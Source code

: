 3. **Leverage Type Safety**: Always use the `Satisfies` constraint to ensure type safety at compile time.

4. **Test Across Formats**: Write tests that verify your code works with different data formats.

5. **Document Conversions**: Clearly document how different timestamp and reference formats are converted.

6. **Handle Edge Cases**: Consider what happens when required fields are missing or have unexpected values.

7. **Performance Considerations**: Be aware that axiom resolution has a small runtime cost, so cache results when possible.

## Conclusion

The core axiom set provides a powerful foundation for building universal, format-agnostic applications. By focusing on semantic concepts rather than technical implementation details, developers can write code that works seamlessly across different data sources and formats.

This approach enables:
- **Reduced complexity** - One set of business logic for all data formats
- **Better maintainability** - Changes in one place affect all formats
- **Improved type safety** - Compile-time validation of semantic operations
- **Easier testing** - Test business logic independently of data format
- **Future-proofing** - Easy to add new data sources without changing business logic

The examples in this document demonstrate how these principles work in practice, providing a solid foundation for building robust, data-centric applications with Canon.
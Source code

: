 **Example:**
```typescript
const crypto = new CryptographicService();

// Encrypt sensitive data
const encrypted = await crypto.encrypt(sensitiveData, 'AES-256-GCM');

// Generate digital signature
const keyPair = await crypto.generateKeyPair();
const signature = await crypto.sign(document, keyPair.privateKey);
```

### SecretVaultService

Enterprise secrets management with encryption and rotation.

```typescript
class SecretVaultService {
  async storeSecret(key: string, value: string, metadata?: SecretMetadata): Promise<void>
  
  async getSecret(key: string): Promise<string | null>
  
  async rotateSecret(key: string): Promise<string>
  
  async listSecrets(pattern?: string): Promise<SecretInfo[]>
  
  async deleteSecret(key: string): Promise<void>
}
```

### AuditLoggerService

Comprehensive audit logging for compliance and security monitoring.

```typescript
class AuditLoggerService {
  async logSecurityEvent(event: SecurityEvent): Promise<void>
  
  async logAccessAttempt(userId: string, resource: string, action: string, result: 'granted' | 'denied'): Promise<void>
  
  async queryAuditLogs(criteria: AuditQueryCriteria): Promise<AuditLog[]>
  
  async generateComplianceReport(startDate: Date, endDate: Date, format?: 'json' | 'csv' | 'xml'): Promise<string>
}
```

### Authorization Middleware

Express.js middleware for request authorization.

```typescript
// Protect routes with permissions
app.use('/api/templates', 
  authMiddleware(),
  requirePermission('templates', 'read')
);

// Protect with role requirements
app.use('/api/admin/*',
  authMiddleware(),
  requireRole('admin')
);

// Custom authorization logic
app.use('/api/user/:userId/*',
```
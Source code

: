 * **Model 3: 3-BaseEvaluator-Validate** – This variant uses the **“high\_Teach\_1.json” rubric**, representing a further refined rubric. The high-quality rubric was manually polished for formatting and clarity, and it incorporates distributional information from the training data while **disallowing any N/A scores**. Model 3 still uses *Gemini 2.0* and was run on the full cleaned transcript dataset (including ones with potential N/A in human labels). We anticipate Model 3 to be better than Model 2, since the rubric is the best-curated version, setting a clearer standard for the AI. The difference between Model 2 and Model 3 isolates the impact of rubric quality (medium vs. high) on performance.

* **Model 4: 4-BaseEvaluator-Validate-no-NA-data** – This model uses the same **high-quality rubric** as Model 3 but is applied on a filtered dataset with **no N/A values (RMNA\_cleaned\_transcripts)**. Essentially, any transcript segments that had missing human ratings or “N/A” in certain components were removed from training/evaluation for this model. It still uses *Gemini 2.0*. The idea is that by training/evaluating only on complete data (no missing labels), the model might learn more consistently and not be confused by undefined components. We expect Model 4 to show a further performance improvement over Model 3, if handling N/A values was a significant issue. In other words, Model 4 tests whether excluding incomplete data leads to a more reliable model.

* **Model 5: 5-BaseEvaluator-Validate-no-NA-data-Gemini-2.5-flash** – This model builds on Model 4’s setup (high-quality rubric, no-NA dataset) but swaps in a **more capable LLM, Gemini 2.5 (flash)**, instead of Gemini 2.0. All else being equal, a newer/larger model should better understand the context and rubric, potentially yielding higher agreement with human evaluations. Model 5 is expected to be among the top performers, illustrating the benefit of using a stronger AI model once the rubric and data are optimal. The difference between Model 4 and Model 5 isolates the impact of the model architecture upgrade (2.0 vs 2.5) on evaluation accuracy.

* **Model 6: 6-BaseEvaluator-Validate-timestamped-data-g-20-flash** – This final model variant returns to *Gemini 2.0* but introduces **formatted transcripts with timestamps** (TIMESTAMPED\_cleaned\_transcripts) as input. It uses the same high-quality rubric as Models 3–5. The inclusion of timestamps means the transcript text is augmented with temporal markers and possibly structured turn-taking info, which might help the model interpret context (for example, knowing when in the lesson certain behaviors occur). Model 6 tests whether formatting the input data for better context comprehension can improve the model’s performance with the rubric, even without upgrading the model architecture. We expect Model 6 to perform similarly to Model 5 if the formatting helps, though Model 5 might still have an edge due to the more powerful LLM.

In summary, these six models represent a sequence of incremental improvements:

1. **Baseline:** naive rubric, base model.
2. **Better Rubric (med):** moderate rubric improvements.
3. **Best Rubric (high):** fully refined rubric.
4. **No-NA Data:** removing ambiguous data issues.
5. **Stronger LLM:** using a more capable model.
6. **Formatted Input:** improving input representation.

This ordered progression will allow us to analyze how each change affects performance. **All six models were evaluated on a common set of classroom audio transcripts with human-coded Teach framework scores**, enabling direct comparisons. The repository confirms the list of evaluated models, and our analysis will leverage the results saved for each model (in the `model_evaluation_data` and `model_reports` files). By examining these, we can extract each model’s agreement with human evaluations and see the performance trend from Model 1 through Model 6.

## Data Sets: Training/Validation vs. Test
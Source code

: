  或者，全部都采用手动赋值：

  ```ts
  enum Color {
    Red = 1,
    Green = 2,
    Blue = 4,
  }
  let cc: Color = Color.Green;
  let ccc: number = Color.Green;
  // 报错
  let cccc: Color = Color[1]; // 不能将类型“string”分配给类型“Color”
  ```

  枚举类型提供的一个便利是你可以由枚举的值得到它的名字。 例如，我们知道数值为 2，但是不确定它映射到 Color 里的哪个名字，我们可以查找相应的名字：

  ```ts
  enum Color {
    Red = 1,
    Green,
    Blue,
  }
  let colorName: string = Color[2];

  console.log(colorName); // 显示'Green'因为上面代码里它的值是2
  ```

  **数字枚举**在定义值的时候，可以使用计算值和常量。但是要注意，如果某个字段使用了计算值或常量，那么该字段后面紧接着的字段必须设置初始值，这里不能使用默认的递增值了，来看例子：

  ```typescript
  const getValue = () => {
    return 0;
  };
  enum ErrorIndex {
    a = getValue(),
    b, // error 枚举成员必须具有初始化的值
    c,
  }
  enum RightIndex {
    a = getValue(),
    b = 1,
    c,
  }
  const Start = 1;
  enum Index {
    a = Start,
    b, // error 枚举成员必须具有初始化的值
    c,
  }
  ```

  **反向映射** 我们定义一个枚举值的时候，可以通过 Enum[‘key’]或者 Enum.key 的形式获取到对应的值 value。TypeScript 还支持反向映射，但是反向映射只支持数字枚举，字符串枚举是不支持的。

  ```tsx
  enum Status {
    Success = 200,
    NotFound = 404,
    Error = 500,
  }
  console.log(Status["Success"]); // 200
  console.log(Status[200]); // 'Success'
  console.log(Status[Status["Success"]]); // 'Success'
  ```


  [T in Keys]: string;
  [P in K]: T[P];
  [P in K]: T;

* * *

*Your task*
Output exactly the span of lines beginning at the first line of the records and ending at the line that holds "5. **Document Conversions**: Clearly", inclusive, with no other text.

*Exercise solution*
Source code

: 3. **Leverage Type Safety**: Always use the `Satisfies` constraint to ensure type safety at compile time.

4. **Test Across Formats**: Write tests that verify your code works with different data formats.

5. **Document Conversions**: Clearly document how different timestamp and reference formats are converted.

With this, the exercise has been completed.